Toutefois, même avec la question du logement résolue, mon adaptation aux études lycéennes s’avéra très rude. Cette première année, je ramai dans le vide, alors que jusque là j'avais toujours réussi à l'école sans me forcer, sans difficulté aucune. Qu'était-il advenu de mon cerveau ? Il ne me servait plus. Rosa, rosae, rosam, je ne comprenais rien aux déclinaisons latines. Ni à l'anglais, ni au solfège. Assez bon en maths quand même. Nul en dessin. Médiocre en sciences naturelles et en travaux manuels. Pas particulièrement doué en éducation physique. Moyen en français et en histoire-géo. Seule l'orthographe tenait bon, grâce à ma mémoire photographique. Vingt-deuxième sur 34 en moyenne au classement général. Et bien sûr 34ème en récitation. Face à ce désastre, j'en étais venu à craindre de perdre ma bourse, mais cette peur s’avéra infondée. Personne ne critiqua mon travail scolaire, ni ne m'encouragea non plus. Hormis les “Peut mieux faire...” laconiques parsemant mon carnet de notes, pas un mot. La question ne semblait même pas se poser. J'avais perdu ce contact sûr avec le sentiment de connaissance que j’éprouvais grâce à la clarté de l’enseignement de Madame Mercier, ce plaisir de la compréhension immédiate qui avait caractérisé mes années à l'école communale. J'acceptais mes lacunes et mes inaptitudes — il est inutile de chercher à développer un talent qu'on ne possède pas — et je les connaissais d'ailleurs fort bien. Mais je n'acceptais pas, ou tout au moins ne comprenais pas, mon effondrement intellectuel pendant cette première année de lycée. Et je ne pouvais en parler à personne. J’avais l’impression de me noyer.

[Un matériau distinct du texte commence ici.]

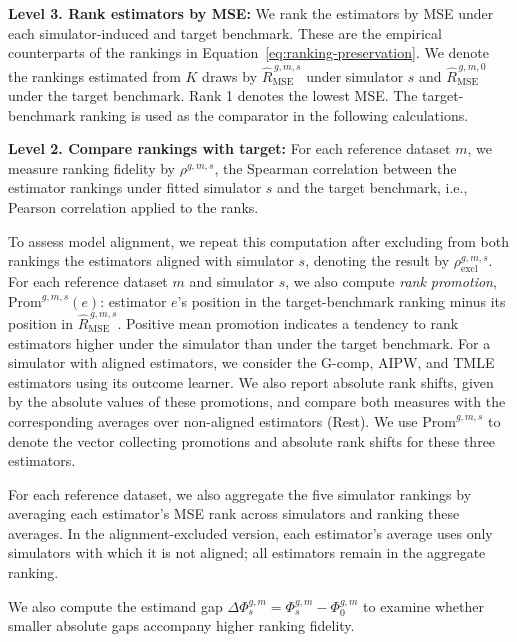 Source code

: \medskip

\noindent\textbf{Level 3. Rank estimators by MSE:} We rank the estimators by MSE under each simulator-induced and target benchmark. These are the empirical counterparts of the rankings in Equation~\eqref{eq:ranking-preservation}. We denote the rankings estimated from \(K\) draws by \(\widehat R_{\mathrm{MSE}}^{\,g,m,s}\) under simulator \(s\) and \(\widehat R_{\mathrm{MSE}}^{\,g,m,0}\) under the target benchmark. Rank 1 denotes the lowest MSE. The target-benchmark ranking is used as the comparator in the following calculations.

\medskip

\noindent\textbf{Level 2. Compare rankings with target:} For each reference dataset \(m\), we measure ranking fidelity by \(\rho^{g,m,s}\), the Spearman correlation between the estimator rankings under fitted simulator \(s\) and the target benchmark, i.e., Pearson correlation applied to the ranks.

To assess model alignment, we repeat this computation after excluding from both rankings the estimators aligned with simulator \(s\), denoting the result by \(\rho_{\mathrm{excl}}^{g,m,s}\). For each reference dataset \(m\) and simulator \(s\), we also compute \emph{rank promotion}, \(\mathrm{Prom}^{g,m,s}(e)\): estimator \(e\)'s position in the target-benchmark ranking minus its position in \(\widehat R_{\mathrm{MSE}}^{\,g,m,s}\). Positive mean promotion indicates a tendency to rank estimators higher under the simulator than under the target benchmark. For a simulator with aligned estimators, we consider the G-comp, AIPW, and TMLE estimators using its outcome learner. We also report absolute rank shifts, given by the absolute values of these promotions, and compare both measures with the corresponding averages over non-aligned estimators (Rest). We use \(\boldsymbol{\mathrm{Prom}}^{g,m,s}\) to denote the vector collecting promotions and absolute rank shifts for these three estimators.

For each reference dataset, we also aggregate the five simulator rankings by averaging each estimator's MSE rank across simulators and ranking these averages. In the alignment-excluded version, each estimator's average uses only simulators with which it is not aligned; all estimators remain in the aggregate ranking.

We also compute the estimand gap \(\Delta\Phi_s^{g,m}=\Phi_s^{g,m}-\Phi_0^{g,m}\) to examine whether smaller absolute gaps accompany higher ranking fidelity.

Au départ, la vie de pensionnaire ne fut pas facile non plus. Si les violences que je redoutais ne se manifestèrent pas, par contre j’ai dû subir comme tous les nouveaux élèves, les brimades des plus vieux. Ainsi,nous étions parfois "virés" de nos lits en pleine nuit par des fantômes malfaisants, disparus sitôt leur mission terroriste accomplie. Les malheureux ronfleurs surtout écopaient de ce traitement cruel. Au réfectoire, nous étions assis par tablées de six de chaque côté d'une allée centrale. Les repas étaient distribués à partir d'un chariot sur des plats en métal dans un tintamarre assourdissant. Les sixièmes, en dernière position, devaient s'accommoder des restes qui parvenaient en bout de table après que les quatrièmes et les cinquièmes s’étaient servis plus ou moins goulûment selon leur fantaisie. Il était exclu de se plaindre au pion, perpétuellement absorbé dans l'étude de quelque planche anatomique ou autre pour son cours de médecine. De toute façon, il ne voulait rien savoir, il souhaitait simplement qu'on lui “foute la paix”. Parfois, touchés quand même par les protestations des brimés, les tortionnaires laissaient poindre un peu leur humanité : “Ta gueule, plus tard ça s’ra ton tour de bizuter les autres”. La nourriture, ou toutefois ce qu'il en restait en bout de table, était variée et d'excellente qualité, avec par exemple du poisson tous les vendredis. J'aimais particulièrement les tomates farcies comme hors-d’œuvre, suivies de bifteck-frites-salade, puis camembert, et yaourts ou fruits comme dessert. Les corbeilles contenaient deux pommes, deux bananes, et deux oranges. Nous nous retrouvions en général avec les pommes, les caïds à la tête des tables s'octroyant les fruits exotiques. Pour le goûter l'on nous distribuait un pain au chocolat, avec un litre de bière pasteurisée pour chaque tablée. Le matin, tartine au beurre et à la confiture, et bol de café au lait. Et à chaque repas, mon aliment favori, qui me manquait à la campagne: du pain à volonté ! Les baguettes étaient coupées en tranches, mais je n’aimais pas les voir servir parfois de projectiles lorsque le pion avait le dos tourné. Ce gaspillage et ces chahuts, heureusement peu fréquents, me choquaient.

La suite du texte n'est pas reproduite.